[Saved data entries]
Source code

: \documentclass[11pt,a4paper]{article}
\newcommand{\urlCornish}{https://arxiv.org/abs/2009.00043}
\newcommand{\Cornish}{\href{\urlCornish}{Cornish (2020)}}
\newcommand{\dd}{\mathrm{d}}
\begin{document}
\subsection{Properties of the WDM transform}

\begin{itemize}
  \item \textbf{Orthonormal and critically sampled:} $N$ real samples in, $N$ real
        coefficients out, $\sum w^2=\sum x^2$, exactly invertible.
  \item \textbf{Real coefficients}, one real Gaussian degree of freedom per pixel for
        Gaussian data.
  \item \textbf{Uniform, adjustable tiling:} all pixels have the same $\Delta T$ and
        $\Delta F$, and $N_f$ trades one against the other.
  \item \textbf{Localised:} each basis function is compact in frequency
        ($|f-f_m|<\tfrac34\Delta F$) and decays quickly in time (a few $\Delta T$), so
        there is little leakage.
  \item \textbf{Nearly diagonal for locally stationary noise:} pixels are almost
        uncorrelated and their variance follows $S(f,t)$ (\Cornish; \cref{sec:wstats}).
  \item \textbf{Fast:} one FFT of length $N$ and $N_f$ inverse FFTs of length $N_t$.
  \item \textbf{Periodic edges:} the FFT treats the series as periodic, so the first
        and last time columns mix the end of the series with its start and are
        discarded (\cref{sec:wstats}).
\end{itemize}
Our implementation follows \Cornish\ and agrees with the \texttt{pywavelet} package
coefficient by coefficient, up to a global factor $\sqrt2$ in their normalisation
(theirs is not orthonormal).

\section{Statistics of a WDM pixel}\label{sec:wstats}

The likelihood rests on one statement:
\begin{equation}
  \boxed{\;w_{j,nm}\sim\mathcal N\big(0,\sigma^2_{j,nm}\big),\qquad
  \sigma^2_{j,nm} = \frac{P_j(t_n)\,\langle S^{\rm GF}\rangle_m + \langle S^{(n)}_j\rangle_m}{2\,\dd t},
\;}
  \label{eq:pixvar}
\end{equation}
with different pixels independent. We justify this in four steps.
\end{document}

How to complete this task
Lines from the one containing "with different pixels" through the final line of the entries above are to be output exactly; omit all others.

Task solution
with different pixels independent. We justify this in four steps.
\end{document}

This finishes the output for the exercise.